SHE NEEDS TO pay her train fine in the next three days otherwise it will jump another forty euros. She’s cross-legged on the living-room couch, a German/English dictionary in one hand, struggling to work out how to actually pay the fine; the two slips of paper that the beefy inspectors left her are full of menacing German compound nouns she doesn’t understand: Zahlungsaufforderung, Überweisungsauftrag, Beförderungsbedingungen.
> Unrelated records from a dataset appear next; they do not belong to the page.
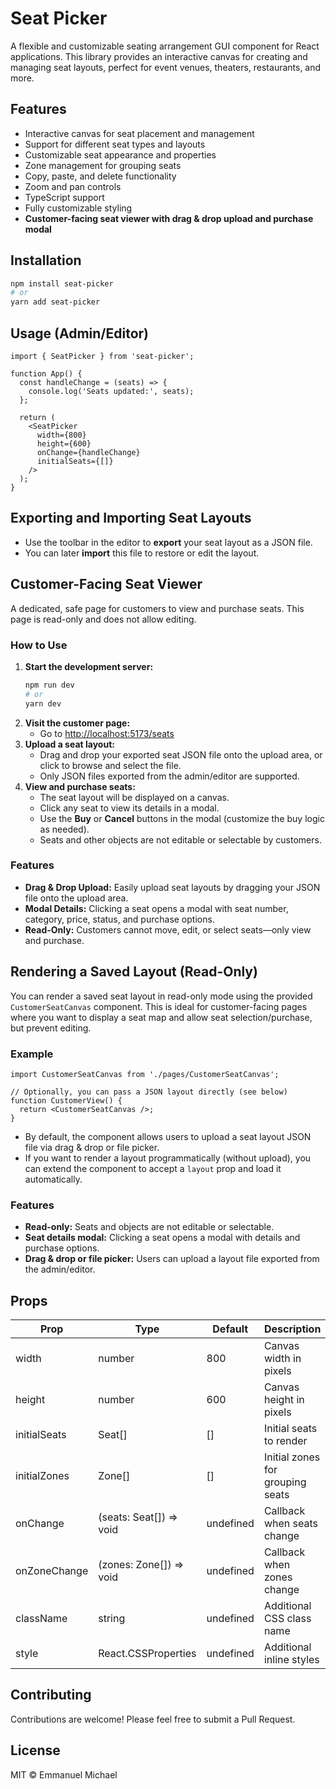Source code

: # Seat Picker

A flexible and customizable seating arrangement GUI component for React applications. This library provides an interactive canvas for creating and managing seat layouts, perfect for event venues, theaters, restaurants, and more.

## Features

- Interactive canvas for seat placement and management
- Support for different seat types and layouts
- Customizable seat appearance and properties
- Zone management for grouping seats
- Copy, paste, and delete functionality
- Zoom and pan controls
- TypeScript support
- Fully customizable styling
- **Customer-facing seat viewer with drag & drop upload and purchase modal**

## Installation

```bash
npm install seat-picker
# or
yarn add seat-picker
```

## Usage (Admin/Editor)

```tsx
import { SeatPicker } from 'seat-picker';

function App() {
  const handleChange = (seats) => {
    console.log('Seats updated:', seats);
  };

  return (
    <SeatPicker
      width={800}
      height={600}
      onChange={handleChange}
      initialSeats={[]}
    />
  );
}
```

## Exporting and Importing Seat Layouts

- Use the toolbar in the editor to **export** your seat layout as a JSON file.
- You can later **import** this file to restore or edit the layout.

## Customer-Facing Seat Viewer

A dedicated, safe page for customers to view and purchase seats. This page is read-only and does not allow editing.

### How to Use

1. **Start the development server:**
   ```bash
   npm run dev
   # or
   yarn dev
   ```
2. **Visit the customer page:**
   - Go to [http://localhost:5173/seats](http://localhost:5173/seats)
3. **Upload a seat layout:**
   - Drag and drop your exported seat JSON file onto the upload area, or click to browse and select the file.
   - Only JSON files exported from the admin/editor are supported.
4. **View and purchase seats:**
   - The seat layout will be displayed on a canvas.
   - Click any seat to view its details in a modal.
   - Use the **Buy** or **Cancel** buttons in the modal (customize the buy logic as needed).
   - Seats and other objects are not editable or selectable by customers.

### Features

- **Drag & Drop Upload:** Easily upload seat layouts by dragging your JSON file onto the upload area.
- **Modal Details:** Clicking a seat opens a modal with seat number, category, price, status, and purchase options.
- **Read-Only:** Customers cannot move, edit, or select seats—only view and purchase.

## Rendering a Saved Layout (Read-Only)

You can render a saved seat layout in read-only mode using the provided `CustomerSeatCanvas` component. This is ideal for customer-facing pages where you want to display a seat map and allow seat selection/purchase, but prevent editing.

### Example

```tsx
import CustomerSeatCanvas from './pages/CustomerSeatCanvas';

// Optionally, you can pass a JSON layout directly (see below)
function CustomerView() {
  return <CustomerSeatCanvas />;
}
```

- By default, the component allows users to upload a seat layout JSON file via drag & drop or file picker.
- If you want to render a layout programmatically (without upload), you can extend the component to accept a `layout` prop and load it automatically.

### Features

- **Read-only:** Seats and objects are not editable or selectable.
- **Seat details modal:** Clicking a seat opens a modal with details and purchase options.
- **Drag & drop or file picker:** Users can upload a layout file exported from the admin/editor.

## Props

| Prop         | Type                    | Default   | Description                      |
| ------------ | ----------------------- | --------- | -------------------------------- |
| width        | number                  | 800       | Canvas width in pixels           |
| height       | number                  | 600       | Canvas height in pixels          |
| initialSeats | Seat[]                  | []        | Initial seats to render          |
| initialZones | Zone[]                  | []        | Initial zones for grouping seats |
| onChange     | (seats: Seat[]) => void | undefined | Callback when seats change       |
| onZoneChange | (zones: Zone[]) => void | undefined | Callback when zones change       |
| className    | string                  | undefined | Additional CSS class name        |
| style        | React.CSSProperties     | undefined | Additional inline styles         |

## Contributing

Contributions are welcome! Please feel free to submit a Pull Request.

## License

MIT © Emmanuel Michael
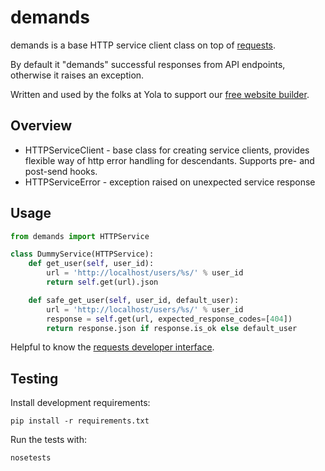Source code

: # demands

demands is a base HTTP service client class on top of [requests][2].

By default it "demands" successful responses from API endpoints,
otherwise it raises an exception.

Written and used by the folks at Yola to support our [free website builder][1].

## Overview

- HTTPServiceClient - base class for creating service clients, provides flexible way of http error handling
for descendants.  Supports pre- and post-send hooks.
- HTTPServiceError - exception raised on unexpected service response

## Usage
```python
from demands import HTTPService

class DummyService(HTTPService):
    def get_user(self, user_id):
        url = 'http://localhost/users/%s/' % user_id
        return self.get(url).json

    def safe_get_user(self, user_id, default_user):
        url = 'http://localhost/users/%s/' % user_id
        response = self.get(url, expected_response_codes=[404])
        return response.json if response.is_ok else default_user
```

Helpful to know the [requests developer interface](https://requests.readthedocs.org/en/latest/api/).

## Testing

Install development requirements:

    pip install -r requirements.txt

Run the tests with:

    nosetests

[1]:https://www.yola.com/
[2]:https://github.com/kennethreitz/requests
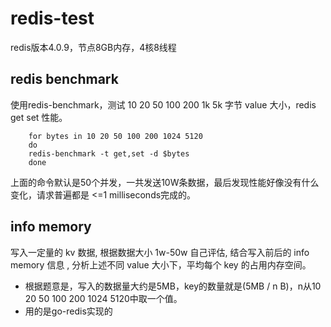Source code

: # redis-test  
redis版本4.0.9，节点8GB内存，4核8线程  
## redis benchmark  
使用redis-benchmark，测试 10 20 50 100 200 1k 5k 字节 value 大小，redis get set 性能。  
```shell  
    for bytes in 10 20 50 100 200 1024 5120
    do
    redis-benchmark -t get,set -d $bytes
    done
```  
上面的命令默认是50个并发，一共发送10W条数据，最后发现性能好像没有什么变化，请求普遍都是 <=1 milliseconds完成的。  
## info memory  
写入一定量的 kv 数据, 根据数据大小 1w-50w 自己评估, 结合写入前后的 info memory 信息  , 分析上述不同 value 大小下，平均每个 key 的占用内存空间。  
* 根据题意是，写入的数据量大约是5MB，key的数量就是(5MB / n B)，n从10 20 50 100 200 1024 5120中取一个值。
* 用的是go-redis实现的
As she flails the papers about, her housemate James shows her the new Google Translate app; he hovers her iPhone over the page and it visually translates the words, transforming the German into clunky ALL-CAPS English. The words keep shifting, shimmering, translating and un-translating the instructions. She unscrambles the address of the office where she has to pay her fine and, with this small victory, takes a beer from the fridge.
She tests out the Google Translate app everywhere, deciphering the signs and words written throughout the apartment. It’s addictive. It feels like walking around wearing night-vision goggles. She de-codes all the settings on the washing machine and finally learns what that weird symbol with the snowflake means.
Watching her explorations, James takes her iPhone and holds it to the top of his throat.
‘One day we’ll press these onto our voice-box and speak and whatever language we want will come out,’ he says, ‘maybe even dolphin.’ He throws back the phone and disappears to his room.